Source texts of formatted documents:
_ _ _

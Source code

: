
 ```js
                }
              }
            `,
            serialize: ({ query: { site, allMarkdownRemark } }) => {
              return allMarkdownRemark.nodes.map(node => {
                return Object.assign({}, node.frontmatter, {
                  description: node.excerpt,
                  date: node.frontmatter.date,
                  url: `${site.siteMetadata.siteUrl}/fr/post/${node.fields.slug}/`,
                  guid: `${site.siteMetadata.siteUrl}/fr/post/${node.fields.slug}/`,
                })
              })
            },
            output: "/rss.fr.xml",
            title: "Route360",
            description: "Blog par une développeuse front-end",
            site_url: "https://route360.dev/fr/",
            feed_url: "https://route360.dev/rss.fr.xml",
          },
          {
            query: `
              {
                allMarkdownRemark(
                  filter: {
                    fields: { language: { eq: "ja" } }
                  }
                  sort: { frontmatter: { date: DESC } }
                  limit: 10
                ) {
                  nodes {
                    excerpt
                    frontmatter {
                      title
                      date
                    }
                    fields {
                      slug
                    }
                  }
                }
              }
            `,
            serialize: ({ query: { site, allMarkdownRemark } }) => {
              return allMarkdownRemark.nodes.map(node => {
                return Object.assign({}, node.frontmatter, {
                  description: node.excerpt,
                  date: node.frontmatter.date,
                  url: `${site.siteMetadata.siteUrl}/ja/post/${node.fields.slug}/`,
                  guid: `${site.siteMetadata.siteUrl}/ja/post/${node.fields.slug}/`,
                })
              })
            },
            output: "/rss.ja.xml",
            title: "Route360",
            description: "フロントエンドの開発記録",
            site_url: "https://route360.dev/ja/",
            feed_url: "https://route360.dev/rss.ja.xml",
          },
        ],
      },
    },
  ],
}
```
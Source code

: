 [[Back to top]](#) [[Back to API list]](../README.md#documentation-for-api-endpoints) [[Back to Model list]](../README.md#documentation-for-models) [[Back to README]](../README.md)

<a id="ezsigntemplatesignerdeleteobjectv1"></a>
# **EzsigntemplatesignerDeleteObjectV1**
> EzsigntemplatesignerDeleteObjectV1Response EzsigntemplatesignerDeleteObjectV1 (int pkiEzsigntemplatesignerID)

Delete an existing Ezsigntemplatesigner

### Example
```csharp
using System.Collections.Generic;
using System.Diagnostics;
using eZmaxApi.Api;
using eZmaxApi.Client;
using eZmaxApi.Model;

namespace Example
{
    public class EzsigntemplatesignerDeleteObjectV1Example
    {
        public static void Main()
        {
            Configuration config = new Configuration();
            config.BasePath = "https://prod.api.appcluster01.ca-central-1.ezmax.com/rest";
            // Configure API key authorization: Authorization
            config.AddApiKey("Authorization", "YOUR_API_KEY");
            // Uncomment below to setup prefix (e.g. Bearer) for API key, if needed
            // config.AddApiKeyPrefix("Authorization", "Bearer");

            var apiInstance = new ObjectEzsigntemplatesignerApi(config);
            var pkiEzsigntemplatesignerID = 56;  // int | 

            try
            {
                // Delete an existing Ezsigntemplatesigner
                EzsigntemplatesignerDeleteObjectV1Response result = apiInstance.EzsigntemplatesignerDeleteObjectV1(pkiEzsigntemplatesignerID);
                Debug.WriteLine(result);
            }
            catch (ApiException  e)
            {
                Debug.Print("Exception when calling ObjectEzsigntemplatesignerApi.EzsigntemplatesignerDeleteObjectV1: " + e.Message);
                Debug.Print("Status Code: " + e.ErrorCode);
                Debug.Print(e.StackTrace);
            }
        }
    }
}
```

_ _ _

What is required — The data are to be transcribed in full, exactly as given.

Exercise answer —
Source code

:
 ```js
                }
              }
            `,
            serialize: ({ query: { site, allMarkdownRemark } }) => {
              return allMarkdownRemark.nodes.map(node => {
                return Object.assign({}, node.frontmatter, {
                  description: node.excerpt,
                  date: node.frontmatter.date,
                  url: `${site.siteMetadata.siteUrl}/fr/post/${node.fields.slug}/`,
                  guid: `${site.siteMetadata.siteUrl}/fr/post/${node.fields.slug}/`,
                })
              })
            },
            output: "/rss.fr.xml",
            title: "Route360",
            description: "Blog par une développeuse front-end",
            site_url: "https://route360.dev/fr/",
            feed_url: "https://route360.dev/rss.fr.xml",
          },
          {
            query: `
              {
                allMarkdownRemark(
                  filter: {
                    fields: { language: { eq: "ja" } }
                  }
                  sort: { frontmatter: { date: DESC } }
                  limit: 10
                ) {
                  nodes {
                    excerpt
                    frontmatter {
                      title
                      date
                    }
                    fields {
                      slug
                    }
                  }
                }
              }
            `,
            serialize: ({ query: { site, allMarkdownRemark } }) => {
              return allMarkdownRemark.nodes.map(node => {
                return Object.assign({}, node.frontmatter, {
                  description: node.excerpt,
                  date: node.frontmatter.date,
                  url: `${site.siteMetadata.siteUrl}/ja/post/${node.fields.slug}/`,
                  guid: `${site.siteMetadata.siteUrl}/ja/post/${node.fields.slug}/`,
                })
              })
            },
            output: "/rss.ja.xml",
            title: "Route360",
            description: "フロントエンドの開発記録",
            site_url: "https://route360.dev/ja/",
            feed_url: "https://route360.dev/rss.ja.xml",
          },
        ],
      },
    },
  ],
}
```
Source code

: [[Back to top]](#) [[Back to API list]](../README.md#documentation-for-api-endpoints) [[Back to Model list]](../README.md#documentation-for-models) [[Back to README]](../README.md)

<a id="ezsigntemplatesignerdeleteobjectv1"></a>
# **EzsigntemplatesignerDeleteObjectV1**
> EzsigntemplatesignerDeleteObjectV1Response EzsigntemplatesignerDeleteObjectV1 (int pkiEzsigntemplatesignerID)

Delete an existing Ezsigntemplatesigner

### Example
```csharp
using System.Collections.Generic;
using System.Diagnostics;
using eZmaxApi.Api;
using eZmaxApi.Client;
using eZmaxApi.Model;

namespace Example
{
    public class EzsigntemplatesignerDeleteObjectV1Example
    {
        public static void Main()
        {
            Configuration config = new Configuration();
            config.BasePath = "https://prod.api.appcluster01.ca-central-1.ezmax.com/rest";
            // Configure API key authorization: Authorization
            config.AddApiKey("Authorization", "YOUR_API_KEY");
            // Uncomment below to setup prefix (e.g. Bearer) for API key, if needed
            // config.AddApiKeyPrefix("Authorization", "Bearer");

            var apiInstance = new ObjectEzsigntemplatesignerApi(config);
            var pkiEzsigntemplatesignerID = 56;  // int | 

            try
            {
                // Delete an existing Ezsigntemplatesigner
                EzsigntemplatesignerDeleteObjectV1Response result = apiInstance.EzsigntemplatesignerDeleteObjectV1(pkiEzsigntemplatesignerID);
                Debug.WriteLine(result);
            }
            catch (ApiException  e)
            {
                Debug.Print("Exception when calling ObjectEzsigntemplatesignerApi.EzsigntemplatesignerDeleteObjectV1: " + e.Message);
                Debug.Print("Status Code: " + e.ErrorCode);
                Debug.Print(e.StackTrace);
            }
        }
    }
}
```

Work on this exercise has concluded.